Source records -
⟨

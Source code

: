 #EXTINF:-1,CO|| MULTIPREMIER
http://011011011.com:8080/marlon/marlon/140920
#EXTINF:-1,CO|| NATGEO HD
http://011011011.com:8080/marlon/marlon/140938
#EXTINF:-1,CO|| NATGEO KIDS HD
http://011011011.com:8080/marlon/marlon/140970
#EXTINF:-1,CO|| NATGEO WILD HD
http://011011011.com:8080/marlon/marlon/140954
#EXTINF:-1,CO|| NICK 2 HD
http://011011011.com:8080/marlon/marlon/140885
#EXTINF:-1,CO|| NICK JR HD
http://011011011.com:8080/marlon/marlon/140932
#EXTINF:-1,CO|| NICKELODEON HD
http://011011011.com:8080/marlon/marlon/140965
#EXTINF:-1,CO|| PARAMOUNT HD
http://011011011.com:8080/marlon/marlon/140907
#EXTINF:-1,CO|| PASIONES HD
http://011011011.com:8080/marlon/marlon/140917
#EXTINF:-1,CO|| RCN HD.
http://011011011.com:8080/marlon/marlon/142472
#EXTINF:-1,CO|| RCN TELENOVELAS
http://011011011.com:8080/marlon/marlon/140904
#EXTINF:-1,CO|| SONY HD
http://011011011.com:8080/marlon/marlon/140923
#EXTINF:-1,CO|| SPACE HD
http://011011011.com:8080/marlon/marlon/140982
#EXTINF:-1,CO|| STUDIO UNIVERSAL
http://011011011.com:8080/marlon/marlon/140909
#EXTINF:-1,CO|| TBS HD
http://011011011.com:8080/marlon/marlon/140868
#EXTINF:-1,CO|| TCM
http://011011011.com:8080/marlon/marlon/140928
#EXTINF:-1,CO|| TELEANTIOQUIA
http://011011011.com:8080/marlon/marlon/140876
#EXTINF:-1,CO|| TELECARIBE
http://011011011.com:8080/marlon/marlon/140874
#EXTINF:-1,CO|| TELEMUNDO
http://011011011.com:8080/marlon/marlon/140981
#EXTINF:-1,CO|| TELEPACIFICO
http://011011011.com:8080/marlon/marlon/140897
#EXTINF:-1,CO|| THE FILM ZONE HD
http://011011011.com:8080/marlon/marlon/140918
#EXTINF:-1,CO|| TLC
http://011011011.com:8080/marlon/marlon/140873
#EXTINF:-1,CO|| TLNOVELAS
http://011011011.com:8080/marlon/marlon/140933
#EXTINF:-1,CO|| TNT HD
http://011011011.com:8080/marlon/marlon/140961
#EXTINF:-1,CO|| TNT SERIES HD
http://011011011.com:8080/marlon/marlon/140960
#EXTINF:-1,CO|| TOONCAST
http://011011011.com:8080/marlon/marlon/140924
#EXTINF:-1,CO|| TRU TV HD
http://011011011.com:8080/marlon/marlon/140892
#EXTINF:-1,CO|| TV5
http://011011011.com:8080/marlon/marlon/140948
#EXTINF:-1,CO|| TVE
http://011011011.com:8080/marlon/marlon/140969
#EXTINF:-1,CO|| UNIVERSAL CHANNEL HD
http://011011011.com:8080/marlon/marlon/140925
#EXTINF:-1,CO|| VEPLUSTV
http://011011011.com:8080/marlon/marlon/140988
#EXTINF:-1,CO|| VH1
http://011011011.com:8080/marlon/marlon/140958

⟩
⟨

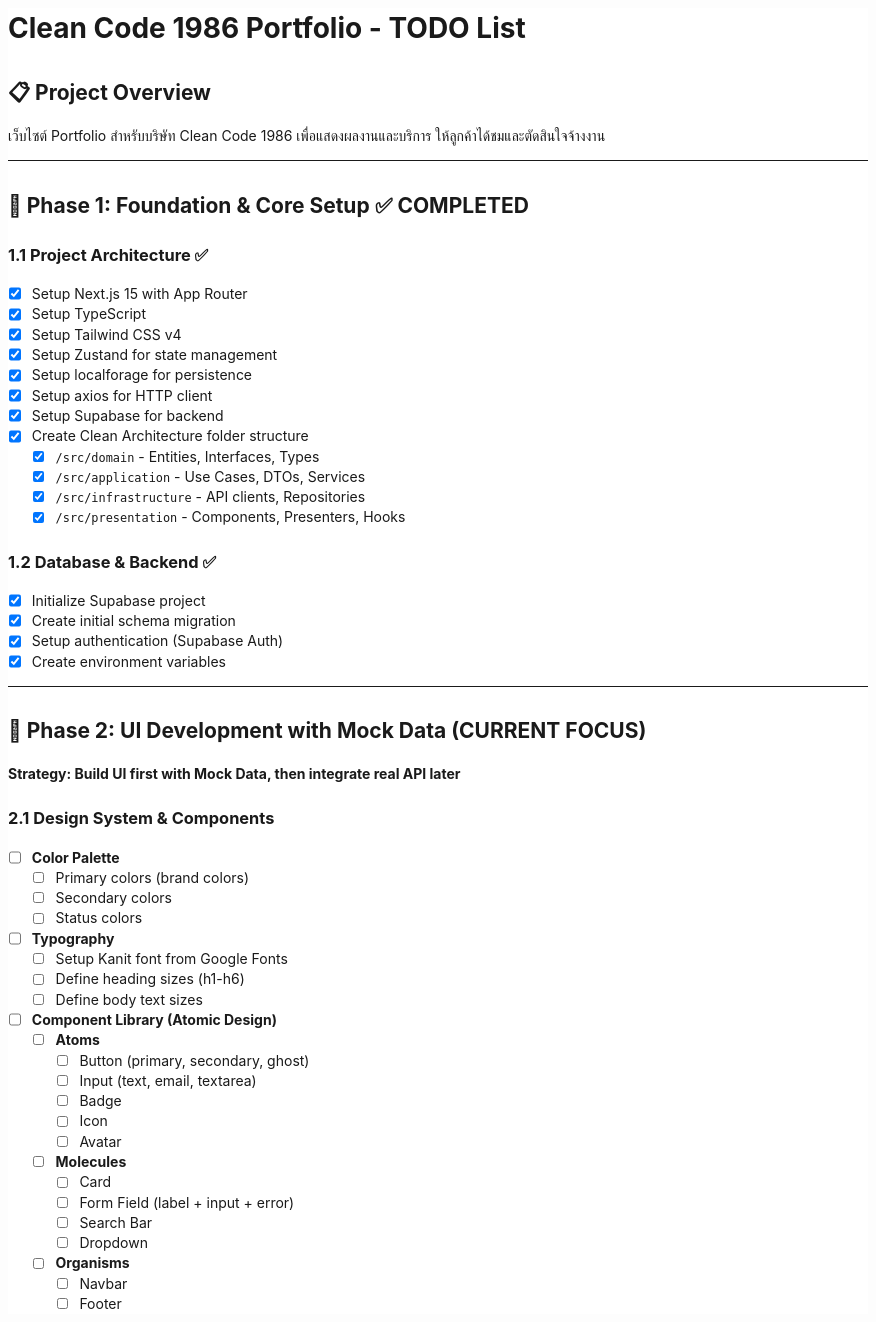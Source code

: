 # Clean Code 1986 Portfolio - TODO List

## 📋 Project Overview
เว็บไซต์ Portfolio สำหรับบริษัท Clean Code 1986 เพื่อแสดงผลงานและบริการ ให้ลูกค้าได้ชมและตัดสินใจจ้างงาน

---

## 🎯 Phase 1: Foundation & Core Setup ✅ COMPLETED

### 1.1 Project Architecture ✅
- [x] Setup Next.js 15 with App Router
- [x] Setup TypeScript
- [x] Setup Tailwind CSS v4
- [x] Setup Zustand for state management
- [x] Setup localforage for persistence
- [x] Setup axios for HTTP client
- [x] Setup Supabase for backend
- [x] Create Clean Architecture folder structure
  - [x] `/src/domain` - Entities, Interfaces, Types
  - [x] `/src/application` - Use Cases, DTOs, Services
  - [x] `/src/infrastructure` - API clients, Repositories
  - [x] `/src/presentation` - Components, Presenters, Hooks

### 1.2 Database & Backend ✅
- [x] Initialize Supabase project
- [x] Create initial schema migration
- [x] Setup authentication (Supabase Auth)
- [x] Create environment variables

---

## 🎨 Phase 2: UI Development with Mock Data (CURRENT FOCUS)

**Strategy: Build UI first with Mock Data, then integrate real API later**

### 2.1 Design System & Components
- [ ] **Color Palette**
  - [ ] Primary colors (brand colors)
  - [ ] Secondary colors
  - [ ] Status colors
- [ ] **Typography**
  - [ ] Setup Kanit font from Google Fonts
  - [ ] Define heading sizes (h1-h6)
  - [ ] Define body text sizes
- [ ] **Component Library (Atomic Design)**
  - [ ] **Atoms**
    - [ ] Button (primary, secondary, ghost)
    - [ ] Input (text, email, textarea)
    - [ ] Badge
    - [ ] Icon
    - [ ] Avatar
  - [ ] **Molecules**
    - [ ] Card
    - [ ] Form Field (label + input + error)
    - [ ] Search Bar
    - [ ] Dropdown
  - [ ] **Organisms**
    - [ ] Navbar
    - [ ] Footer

⟩

What needs to be done - Repeat, word for word, the lines above between the line holding "## 🎨 Phase 2: UI" and the line holding "- [ ] Footer", inclusive; omit everything else.

Your response -
## 🎨 Phase 2: UI Development with Mock Data (CURRENT FOCUS)

**Strategy: Build UI first with Mock Data, then integrate real API later**

### 2.1 Design System & Components
- [ ] **Color Palette**
  - [ ] Primary colors (brand colors)
  - [ ] Secondary colors
  - [ ] Status colors
- [ ] **Typography**
  - [ ] Setup Kanit font from Google Fonts
  - [ ] Define heading sizes (h1-h6)
  - [ ] Define body text sizes
- [ ] **Component Library (Atomic Design)**
  - [ ] **Atoms**
    - [ ] Button (primary, secondary, ghost)
    - [ ] Input (text, email, textarea)
    - [ ] Badge
    - [ ] Icon
    - [ ] Avatar
  - [ ] **Molecules**
    - [ ] Card
    - [ ] Form Field (label + input + error)
    - [ ] Search Bar
    - [ ] Dropdown
  - [ ] **Organisms**
    - [ ] Navbar
    - [ ] Footer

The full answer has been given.